EXTRACTED RECORDS:

-*-*-

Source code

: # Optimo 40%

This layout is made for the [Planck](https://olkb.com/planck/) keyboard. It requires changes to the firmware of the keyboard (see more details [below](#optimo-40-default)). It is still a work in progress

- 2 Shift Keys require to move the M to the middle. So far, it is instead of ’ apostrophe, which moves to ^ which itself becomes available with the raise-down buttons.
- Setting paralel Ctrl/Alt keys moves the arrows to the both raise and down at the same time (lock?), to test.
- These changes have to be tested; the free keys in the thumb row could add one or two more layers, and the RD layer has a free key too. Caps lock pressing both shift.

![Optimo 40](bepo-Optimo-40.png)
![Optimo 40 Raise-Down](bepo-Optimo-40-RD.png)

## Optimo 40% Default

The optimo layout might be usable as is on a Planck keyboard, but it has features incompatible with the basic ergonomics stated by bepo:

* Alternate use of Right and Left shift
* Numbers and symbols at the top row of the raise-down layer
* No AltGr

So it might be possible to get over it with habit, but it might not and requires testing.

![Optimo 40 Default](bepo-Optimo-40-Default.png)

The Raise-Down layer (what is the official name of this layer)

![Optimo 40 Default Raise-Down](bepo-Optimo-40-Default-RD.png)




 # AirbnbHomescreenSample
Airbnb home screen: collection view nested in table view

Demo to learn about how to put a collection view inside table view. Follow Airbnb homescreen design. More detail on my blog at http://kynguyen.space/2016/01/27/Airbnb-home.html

-*-*-

EXERCISE GOAL:
Could you copy out the data in full, exactly as it is written?

TASK RESPONSE:
Source code

: # Optimo 40%

This layout is made for the [Planck](https://olkb.com/planck/) keyboard. It requires changes to the firmware of the keyboard (see more details [below](#optimo-40-default)). It is still a work in progress

- 2 Shift Keys require to move the M to the middle. So far, it is instead of ’ apostrophe, which moves to ^ which itself becomes available with the raise-down buttons.
- Setting paralel Ctrl/Alt keys moves the arrows to the both raise and down at the same time (lock?), to test.
- These changes have to be tested; the free keys in the thumb row could add one or two more layers, and the RD layer has a free key too. Caps lock pressing both shift.

![Optimo 40](bepo-Optimo-40.png)
![Optimo 40 Raise-Down](bepo-Optimo-40-RD.png)

## Optimo 40% Default

The optimo layout might be usable as is on a Planck keyboard, but it has features incompatible with the basic ergonomics stated by bepo:

* Alternate use of Right and Left shift
* Numbers and symbols at the top row of the raise-down layer
* No AltGr

So it might be possible to get over it with habit, but it might not and requires testing.

![Optimo 40 Default](bepo-Optimo-40-Default.png)

The Raise-Down layer (what is the official name of this layer)

![Optimo 40 Default Raise-Down](bepo-Optimo-40-Default-RD.png)




 # AirbnbHomescreenSample
Airbnb home screen: collection view nested in table view

Demo to learn about how to put a collection view inside table view. Follow Airbnb homescreen design. More detail on my blog at http://kynguyen.space/2016/01/27/Airbnb-home.html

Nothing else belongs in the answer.